Researchers from Canada, the USA, France, Denmark and the Netherlands studied 610 men as part of the Phase Three trial, randomly assigning them to one of three study groups.

"Androgen deprivation hormone therapy is an effective response to prostate cancer, but the drugs that are most widely used cause an initial rise in testosterone - the hormone we are trying to reduce - when the patient first takes them" explains lead author Dr Laurence Klotz from the Division of Urology at the University of Toronto, Canada.

"We prefer to avoid this biochemical surge as it can stimulate the prostate cancer cells and exacerbate a number of clinical symptoms, such as spinal cord compression and bone pain. It could also result in more rapid growth of microscopic disease that is present in the patient but is too small to be detected.

"Degarelix is a new gonadotrophin-releasing hormone (GnRH) antagonist. It works by binding to, and blocking, the GnRH receptors in the pituitary gland, reducing the amount of LH and FSH hormones that are released. This leads directly to a rapid fall in testosterone."

Group one (207 patients) received an injection of 240mg of degarelix in month one, followed by a maintenance dose of 80mg every month for eleven months and group two (202 patients) received 240mg of degarelix in month one followed by a maintenance dose of 160mg for eleven months.

The third group (201 patients) received a monthly 7.5mg dose of leuprolide, which is a GnRH agonist.

At the start of the trial the study participants had a median testosterone level of 3.93 ng/mL. The aim was to reduce this to 0.5ng/mL or less at all monthly measurements from day 28 to day 364.

Eight out of ten study participants completed the trial (504 patients) between February 2006 and October 2007, with similar drop-out and exclusion rates in all three groups.

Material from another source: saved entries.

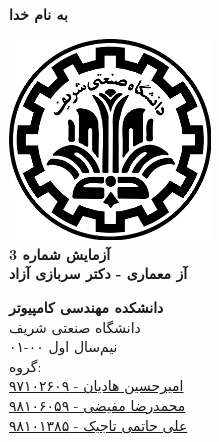 \documentclass{article}
\begin{document}
\begin{titlepage}
	\begin{center}
		\textbf{ \Huge{به نام خدا}}	
		\vspace{0.2cm}
		
		\includegraphics[width=0.4\textwidth]{sharif.png}\\
		\vspace{0.2cm}
		\textbf{ \Huge{آزمایش شماره 3}}\\
		\vspace{0.25cm}
		\textbf{ \Large{آز معماری - دکتر سربازی آزاد}}
		\vspace{0.2cm}
		
		
		\large \textbf{دانشکده مهندسی کامپیوتر}\\\vspace{0.1cm}
		\large   دانشگاه صنعتی شریف\\\vspace{0.2cm}
		\large   ﻧﯿﻢ‌سال اول ۰۰-۰۱ \\\vspace{0.10cm}
		\large{گروه:}\\
		\large{\href{mailto:a.h.hadian@gmail.com}{امیرحسین هادیان - ۹۷۱۰۲۶۰۹}}\\
		\large{\href{mailto:mofayezi.m@gmail.com}{محمدرضا مفیضی - ۹۸۱۰۶۰۵۹}}\\
		\large{\href{mailto:a.hatam008@gmail.com}{علی حاتمی تاجیک - ۹۸۱۰۱۳۸۵}}\\
	\end{center}
\end{titlepage}

\newpage

\pagestyle{fancy}
\fancyhf{}
\fancyfoot{}
\setlength{\headheight}{59pt}
\cfoot{\thepage}
\end{document}

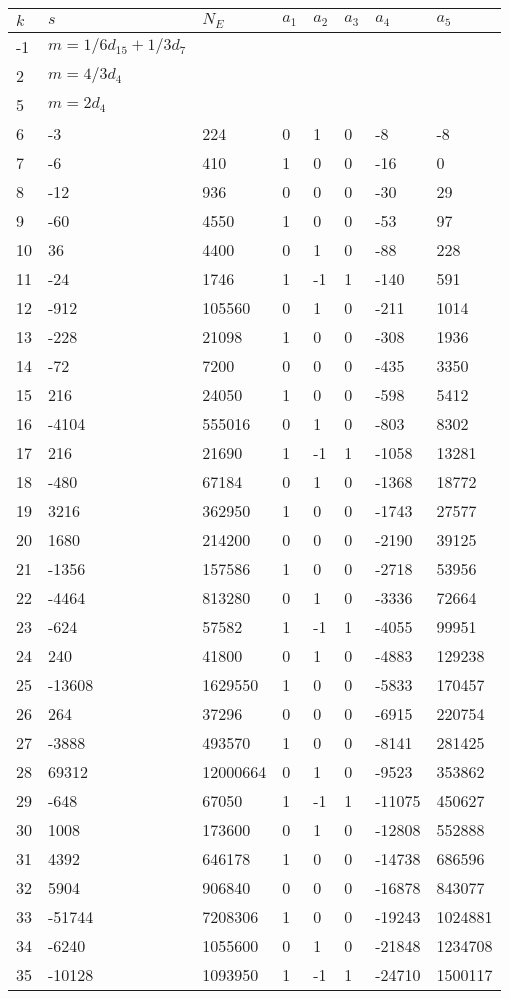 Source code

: \documentclass{amsart}
\begin{document}
\begin{longtable}{|l|l|l|lllll|}
\hline
$k$ & $s$ & $N_E$ & $a_1$ & $a_2$ & $a_3$ & $a_4$ & $a_5$\\
\hline
-1&$m=1/6d_{15}+1/3d_{7}$&&\multicolumn{5}{c|}{}\\
2&$m=4/3d_{4}$&&\multicolumn{5}{c|}{}\\
5&$m=2d_{4}$&&\multicolumn{5}{c|}{}\\
6&-3&224&0&1&0&-8&-8\\
7&-6&410&1&0&0&-16&0\\
8&-12&936&0&0&0&-30&29\\
9&-60&4550&1&0&0&-53&97\\
10&36&4400&0&1&0&-88&228\\
11&-24&1746&1&-1&1&-140&591\\
12&-912&105560&0&1&0&-211&1014\\
13&-228&21098&1&0&0&-308&1936\\
14&-72&7200&0&0&0&-435&3350\\
15&216&24050&1&0&0&-598&5412\\
16&-4104&555016&0&1&0&-803&8302\\
17&216&21690&1&-1&1&-1058&13281\\
18&-480&67184&0&1&0&-1368&18772\\
19&3216&362950&1&0&0&-1743&27577\\
20&1680&214200&0&0&0&-2190&39125\\
21&-1356&157586&1&0&0&-2718&53956\\
22&-4464&813280&0&1&0&-3336&72664\\
23&-624&57582&1&-1&1&-4055&99951\\
24&240&41800&0&1&0&-4883&129238\\
25&-13608&1629550&1&0&0&-5833&170457\\
26&264&37296&0&0&0&-6915&220754\\
27&-3888&493570&1&0&0&-8141&281425\\
28&69312&12000664&0&1&0&-9523&353862\\
29&-648&67050&1&-1&1&-11075&450627\\
30&1008&173600&0&1&0&-12808&552888\\
31&4392&646178&1&0&0&-14738&686596\\
32&5904&906840&0&0&0&-16878&843077\\
33&-51744&7208306&1&0&0&-19243&1024881\\
34&-6240&1055600&0&1&0&-21848&1234708\\
35&-10128&1093950&1&-1&1&-24710&1500117\\

\end{longtable}
\end{document}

The key findings were impressive:

  • Three days after starting their treatment regimes, 96.1 per cent of the patients on 240/80mg degarelix and 95.5 per cent of the patients on 240/160mg degarelix had achieved a testosterone level of 0.5ng/mL or less. In contrast, median testosterone levels in the leuprolide group had increased by 65 per cent by day three, but had reduced by day 28.
  • At the end of the study period, 98.3 per cent of the 240/160mg degarelix group and 97.2 per cent of the 240/80mg degarelix group had achieved a testosterone level of 0.5ng/mL or less. The figure for the leuprolide group was 96.4 per cent.
  • PSA levels fell much faster in the degarelix groups when measured at 14 and 28 days - by 64 per cent and 85 per cent in the degarelix 240/80mg group, 65 per cent and 83 per cent in the 240/160mg degarelix group and 18 per cent and 68 per cent in the leuprolide group.

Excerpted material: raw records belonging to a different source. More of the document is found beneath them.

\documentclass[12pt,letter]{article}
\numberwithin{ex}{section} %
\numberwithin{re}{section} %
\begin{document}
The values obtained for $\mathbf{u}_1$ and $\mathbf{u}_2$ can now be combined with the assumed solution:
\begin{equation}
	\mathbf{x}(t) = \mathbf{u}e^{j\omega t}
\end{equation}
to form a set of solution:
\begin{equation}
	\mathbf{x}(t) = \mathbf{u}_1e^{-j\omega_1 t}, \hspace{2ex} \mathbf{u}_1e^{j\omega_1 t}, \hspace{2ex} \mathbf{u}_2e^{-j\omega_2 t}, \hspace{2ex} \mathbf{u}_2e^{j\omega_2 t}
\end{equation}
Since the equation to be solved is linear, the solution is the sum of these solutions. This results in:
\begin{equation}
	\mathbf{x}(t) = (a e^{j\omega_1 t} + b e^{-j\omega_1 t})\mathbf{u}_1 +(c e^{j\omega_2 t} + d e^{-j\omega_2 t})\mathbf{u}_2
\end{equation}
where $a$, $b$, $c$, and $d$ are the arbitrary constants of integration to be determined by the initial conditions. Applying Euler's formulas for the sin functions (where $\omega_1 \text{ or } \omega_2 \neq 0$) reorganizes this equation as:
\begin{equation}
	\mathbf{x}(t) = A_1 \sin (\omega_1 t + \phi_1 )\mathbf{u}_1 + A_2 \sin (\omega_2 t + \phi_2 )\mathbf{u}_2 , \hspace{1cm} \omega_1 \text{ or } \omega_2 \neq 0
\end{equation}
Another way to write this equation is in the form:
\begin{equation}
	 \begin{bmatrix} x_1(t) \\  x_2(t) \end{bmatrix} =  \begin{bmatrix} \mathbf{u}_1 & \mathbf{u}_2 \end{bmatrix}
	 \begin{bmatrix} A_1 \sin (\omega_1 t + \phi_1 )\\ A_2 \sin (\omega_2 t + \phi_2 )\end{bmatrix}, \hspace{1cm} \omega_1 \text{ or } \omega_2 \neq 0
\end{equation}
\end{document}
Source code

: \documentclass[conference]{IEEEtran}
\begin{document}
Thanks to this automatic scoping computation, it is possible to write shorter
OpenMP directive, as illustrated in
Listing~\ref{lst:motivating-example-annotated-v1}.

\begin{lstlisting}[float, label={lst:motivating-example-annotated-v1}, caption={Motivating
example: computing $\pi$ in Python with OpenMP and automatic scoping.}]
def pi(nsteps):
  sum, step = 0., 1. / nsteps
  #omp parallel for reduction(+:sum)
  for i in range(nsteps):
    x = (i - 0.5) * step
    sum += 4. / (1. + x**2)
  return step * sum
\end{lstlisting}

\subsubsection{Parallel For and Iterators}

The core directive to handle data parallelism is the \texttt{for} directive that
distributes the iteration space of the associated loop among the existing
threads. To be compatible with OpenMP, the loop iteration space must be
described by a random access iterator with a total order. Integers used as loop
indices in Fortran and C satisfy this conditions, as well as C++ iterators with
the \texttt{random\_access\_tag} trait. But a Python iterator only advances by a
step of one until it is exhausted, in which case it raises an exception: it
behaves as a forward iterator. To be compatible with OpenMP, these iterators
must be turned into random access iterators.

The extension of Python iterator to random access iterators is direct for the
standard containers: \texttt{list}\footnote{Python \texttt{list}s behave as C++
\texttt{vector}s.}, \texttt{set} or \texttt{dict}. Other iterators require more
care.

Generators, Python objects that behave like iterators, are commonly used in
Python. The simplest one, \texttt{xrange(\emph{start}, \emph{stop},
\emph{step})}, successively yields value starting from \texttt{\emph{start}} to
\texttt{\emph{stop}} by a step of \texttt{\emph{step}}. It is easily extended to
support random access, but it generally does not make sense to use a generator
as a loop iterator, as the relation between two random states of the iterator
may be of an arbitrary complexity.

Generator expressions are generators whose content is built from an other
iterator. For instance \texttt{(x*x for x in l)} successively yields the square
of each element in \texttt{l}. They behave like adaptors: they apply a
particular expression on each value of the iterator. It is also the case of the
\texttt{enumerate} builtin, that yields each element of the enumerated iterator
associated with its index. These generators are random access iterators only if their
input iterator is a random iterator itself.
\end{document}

The hormonal side-effects experienced by the three treatment groups were similar to previously reported effects for androgen deprivation hormone therapy.

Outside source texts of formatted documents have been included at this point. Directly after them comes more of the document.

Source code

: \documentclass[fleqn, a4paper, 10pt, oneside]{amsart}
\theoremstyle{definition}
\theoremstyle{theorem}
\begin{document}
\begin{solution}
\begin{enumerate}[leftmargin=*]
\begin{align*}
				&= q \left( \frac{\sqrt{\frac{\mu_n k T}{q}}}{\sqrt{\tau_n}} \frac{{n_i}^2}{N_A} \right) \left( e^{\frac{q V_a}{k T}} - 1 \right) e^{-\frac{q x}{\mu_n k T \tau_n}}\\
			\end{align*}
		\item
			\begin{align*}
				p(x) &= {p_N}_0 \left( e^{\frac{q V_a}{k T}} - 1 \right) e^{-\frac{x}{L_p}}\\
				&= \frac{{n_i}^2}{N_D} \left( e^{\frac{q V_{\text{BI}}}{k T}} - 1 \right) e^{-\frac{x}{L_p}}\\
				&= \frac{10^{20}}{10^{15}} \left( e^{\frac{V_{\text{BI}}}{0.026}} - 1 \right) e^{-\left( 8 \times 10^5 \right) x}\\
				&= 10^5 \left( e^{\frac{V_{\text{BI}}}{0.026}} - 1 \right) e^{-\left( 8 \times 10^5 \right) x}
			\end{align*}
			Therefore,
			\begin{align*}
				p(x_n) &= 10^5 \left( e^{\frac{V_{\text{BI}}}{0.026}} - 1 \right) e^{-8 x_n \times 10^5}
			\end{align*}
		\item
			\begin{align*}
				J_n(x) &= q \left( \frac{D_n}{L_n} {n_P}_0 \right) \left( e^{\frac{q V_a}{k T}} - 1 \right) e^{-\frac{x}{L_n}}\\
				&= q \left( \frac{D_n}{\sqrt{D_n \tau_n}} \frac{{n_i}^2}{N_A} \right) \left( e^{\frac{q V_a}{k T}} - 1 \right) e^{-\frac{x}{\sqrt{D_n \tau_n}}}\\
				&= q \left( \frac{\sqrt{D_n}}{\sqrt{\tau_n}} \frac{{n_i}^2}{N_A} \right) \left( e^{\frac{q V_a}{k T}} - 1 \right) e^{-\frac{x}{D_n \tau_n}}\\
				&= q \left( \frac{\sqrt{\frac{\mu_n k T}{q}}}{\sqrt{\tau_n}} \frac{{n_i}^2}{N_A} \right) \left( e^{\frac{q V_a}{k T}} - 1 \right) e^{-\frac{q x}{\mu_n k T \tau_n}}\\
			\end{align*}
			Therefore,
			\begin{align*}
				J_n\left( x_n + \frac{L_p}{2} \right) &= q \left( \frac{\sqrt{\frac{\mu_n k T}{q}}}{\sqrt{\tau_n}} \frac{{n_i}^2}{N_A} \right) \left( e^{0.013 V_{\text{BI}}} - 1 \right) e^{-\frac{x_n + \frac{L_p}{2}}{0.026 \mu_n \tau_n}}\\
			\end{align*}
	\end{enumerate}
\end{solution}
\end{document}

Patients receiving degarelix were much more likely to experience injection-site reactions than those receiving leuprolide (40 per cent compared to one per cent).

However degarelix patients suffered fewer urinary tract infections than those in the leuprolide group (three per cent versus nine per cent) together with fewer joint pains and chills (four per cent versus nine per cent).

"More than 2,000 patients have now taken part in clinical trials for degarelix and there have been no signs of immediate or late-onset systemic allergic reactions, in contrast to other reported trials of other GnRH antagonists" points out Dr Klotz.

"The aim of the study was to show that degarelix was not inferior to leuprolide when it came to maintaining low testosterone levels over a one-year treatment period. We have conclusively shown that this is the case.

"However, we have also demonstrated that degarelix - which is an antagonist - offers an advantage, in that it reduces testosterone and PSA levels very quickly. It doesn't cause the initial surge of testosterone seen with agonist drugs like leuprolide - the other drug featured in this study.

"This is relevant as biochemical surges in testosterone can stimulate the prostate cancer cells and cause unpleasant side effects for patients. They may also require further drug therapy to counteract the effects of agonist drugs like leuprolide."